La
Jornada Mundial de la Persona Enferma 2026 nos ofrece una oportunidad para
volver a lo esencial: detenernos ante el dolor y sufrimiento humano; y no pasar
de largo.
En
un mundo marcado por un conjunto de oportunidades y notas valiosas; aunque
también por la prisa, la fragmentación y la sobrecarga de información; el
Mensaje del Santo Padre se presenta como una palabra serena y profunda, capaz
de iluminar nuestro camino no solo en esta Jornada, sino a lo largo de todo el
año.
Somos
invitados a mirar la realidad con los ojos del Buen Samaritano, recordándonos
que Jesús no nos enseñó quién es el prójimo, sino cómo hacernos prójimos.

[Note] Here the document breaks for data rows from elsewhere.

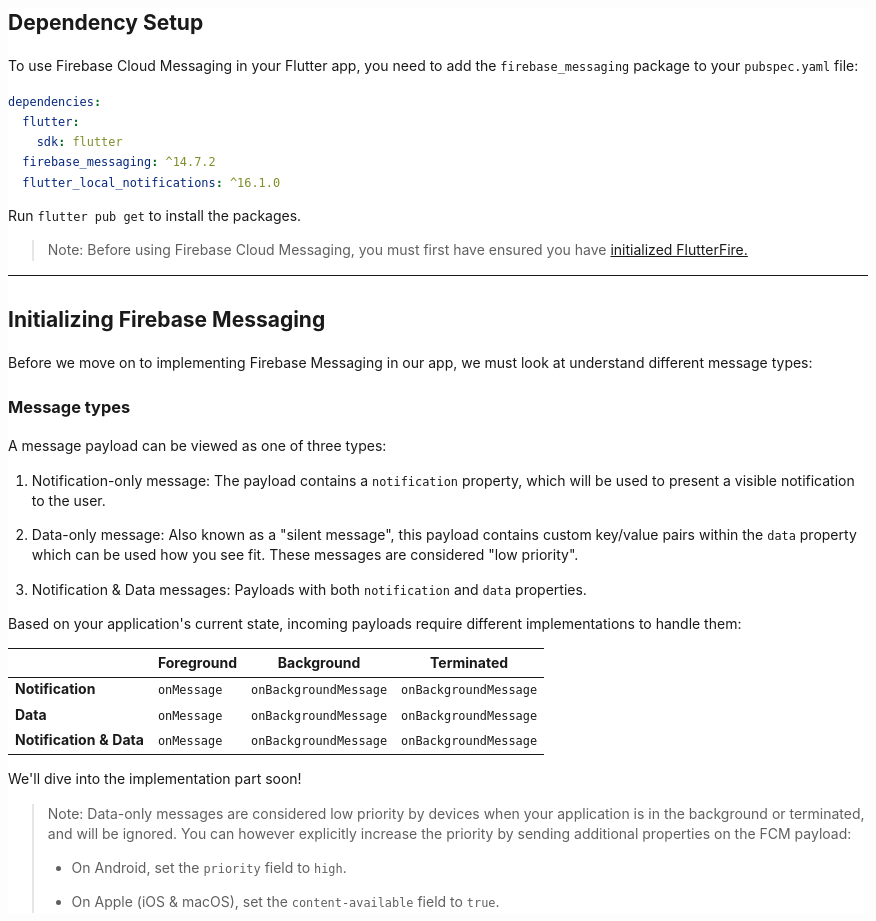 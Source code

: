 ## **Dependency Setup**

To use Firebase Cloud Messaging in your Flutter app, you need to add the `firebase_messaging` package to your `pubspec.yaml` file:

```yaml
dependencies:
  flutter:
    sdk: flutter
  firebase_messaging: ^14.7.2
  flutter_local_notifications: ^16.1.0
```

Run `flutter pub get` to install the packages.

> Note: Before using Firebase Cloud Messaging, you must first have ensured you have [initialized FlutterFire.](https://firebase.flutter.dev/docs/overview#initializing-flutterfire)

---

## **Initializing Firebase Messaging**

Before we move on to implementing Firebase Messaging in our app, we must look at understand different message types:

### **Message types**

A message payload can be viewed as one of three types:

1. Notification-only message: The payload contains a `notification` property, which will be used to present a visible notification to the user.
    
2. Data-only message: Also known as a "silent message", this payload contains custom key/value pairs within the `data` property which can be used how you see fit. These messages are considered "low priority".
    
3. Notification & Data messages: Payloads with both `notification` and `data` properties.
    

Based on your application's current state, incoming payloads require different implementations to handle them:

|  | Foreground | Background | Terminated |
| --- | --- | --- | --- |
| **Notification** | `onMessage` | `onBackgroundMessage` | `onBackgroundMessage` |
| **Data** | `onMessage` | `onBackgroundMessage` | `onBackgroundMessage` |
| **Notification & Data** | `onMessage` | `onBackgroundMessage` | `onBackgroundMessage` |

We'll dive into the implementation part soon!

> Note: Data-only messages are considered low priority by devices when your application is in the background or terminated, and will be ignored. You can however explicitly increase the priority by sending additional properties on the FCM payload:
> 
> * On Android, set the `priority` field to `high`.
>     
> * On Apple (iOS & macOS), set the `content-available` field to `true`.
>     
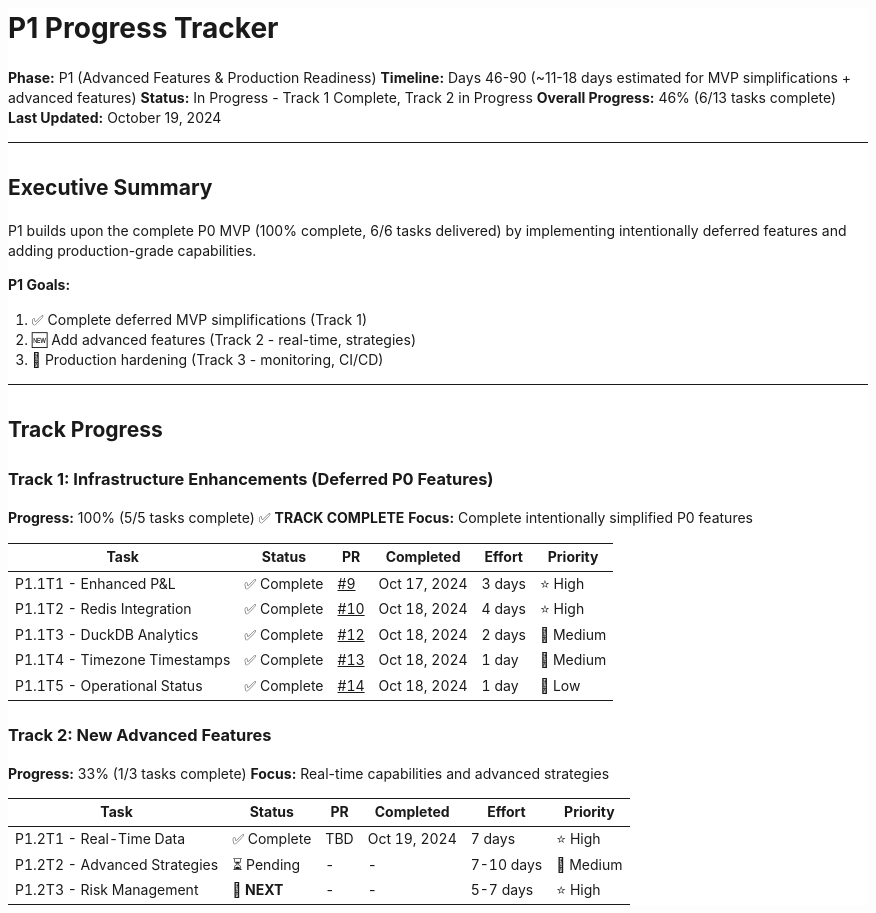 # P1 Progress Tracker

**Phase:** P1 (Advanced Features & Production Readiness)
**Timeline:** Days 46-90 (~11-18 days estimated for MVP simplifications + advanced features)
**Status:** In Progress - Track 1 Complete, Track 2 in Progress
**Overall Progress:** 46% (6/13 tasks complete)
**Last Updated:** October 19, 2024

---

## Executive Summary

P1 builds upon the complete P0 MVP (100% complete, 6/6 tasks delivered) by implementing intentionally deferred features and adding production-grade capabilities.

**P1 Goals:**
1. ✅ Complete deferred MVP simplifications (Track 1)
2. 🆕 Add advanced features (Track 2 - real-time, strategies)
3. 🔧 Production hardening (Track 3 - monitoring, CI/CD)

---

## Track Progress

### Track 1: Infrastructure Enhancements (Deferred P0 Features)
**Progress:** 100% (5/5 tasks complete) ✅ **TRACK COMPLETE**
**Focus:** Complete intentionally simplified P0 features

| Task | Status | PR | Completed | Effort | Priority |
|------|--------|----|-----------| ------|----------|
| P1.1T1 - Enhanced P&L | ✅ Complete | [#9](https://github.com/LeeeWayyy/trading_platform/pull/9) | Oct 17, 2024 | 3 days | ⭐ High |
| P1.1T2 - Redis Integration | ✅ Complete | [#10](https://github.com/LeeeWayyy/trading_platform/pull/10) | Oct 18, 2024 | 4 days | ⭐ High |
| P1.1T3 - DuckDB Analytics | ✅ Complete | [#12](https://github.com/LeeeWayyy/trading_platform/pull/12) | Oct 18, 2024 | 2 days | 🔶 Medium |
| P1.1T4 - Timezone Timestamps | ✅ Complete | [#13](https://github.com/LeeeWayyy/trading_platform/pull/13) | Oct 18, 2024 | 1 day | 🔶 Medium |
| P1.1T5 - Operational Status | ✅ Complete | [#14](https://github.com/LeeeWayyy/trading_platform/pull/14) | Oct 18, 2024 | 1 day | 🔷 Low |

### Track 2: New Advanced Features
**Progress:** 33% (1/3 tasks complete)
**Focus:** Real-time capabilities and advanced strategies

| Task | Status | PR | Completed | Effort | Priority |
|------|--------|----|-----------| ------|----------|
| P1.2T1 - Real-Time Data | ✅ Complete | TBD | Oct 19, 2024 | 7 days | ⭐ High |
| P1.2T2 - Advanced Strategies | ⏳ Pending | - | - | 7-10 days | 🔶 Medium |
| P1.2T3 - Risk Management | 🔄 **NEXT** | - | - | 5-7 days | ⭐ High |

Detenerse, acercarse, cuidar y permanecer son gestos sencillos, pero
profundamente evangélicos, que devuelven humanidad allí donde el dolor corre el
riesgo de volverse invisible.
Cada
jornada dedicada a la persona enferma nos anima a mirar no solo desde el
diagnóstico, sino desde el corazón, reconociendo que la persona enferma no es
un caso, sino un rostro, una historia y un misterio. En su experiencia de
fragilidad, muchas veces silenciosa, se revela una verdad central de nuestra
fe: en los pobres y en quienes sufren se manifiesta el mismo corazón de Cristo.
Por
eso, la esperanza es un acto humilde y valiente; volver a mirar a Dios cuando
todo pesa, cuando las fuerzas faltan y las respuestas no llegan. Su palabra nos
recuerda que acompañar no siempre significa resolver, sino estar, respetar el
tiempo del dolor y custodiar una dignidad que no depende de la mejora.
Invitamos
a todos a leer y releer el Mensaje del Santo Padre como un faro para este año,
dejándonos inspirar por su llamado a una cercanía concreta, a una compasión
activa y a una fe que se hace presencia viva junto a quienes más lo necesitan.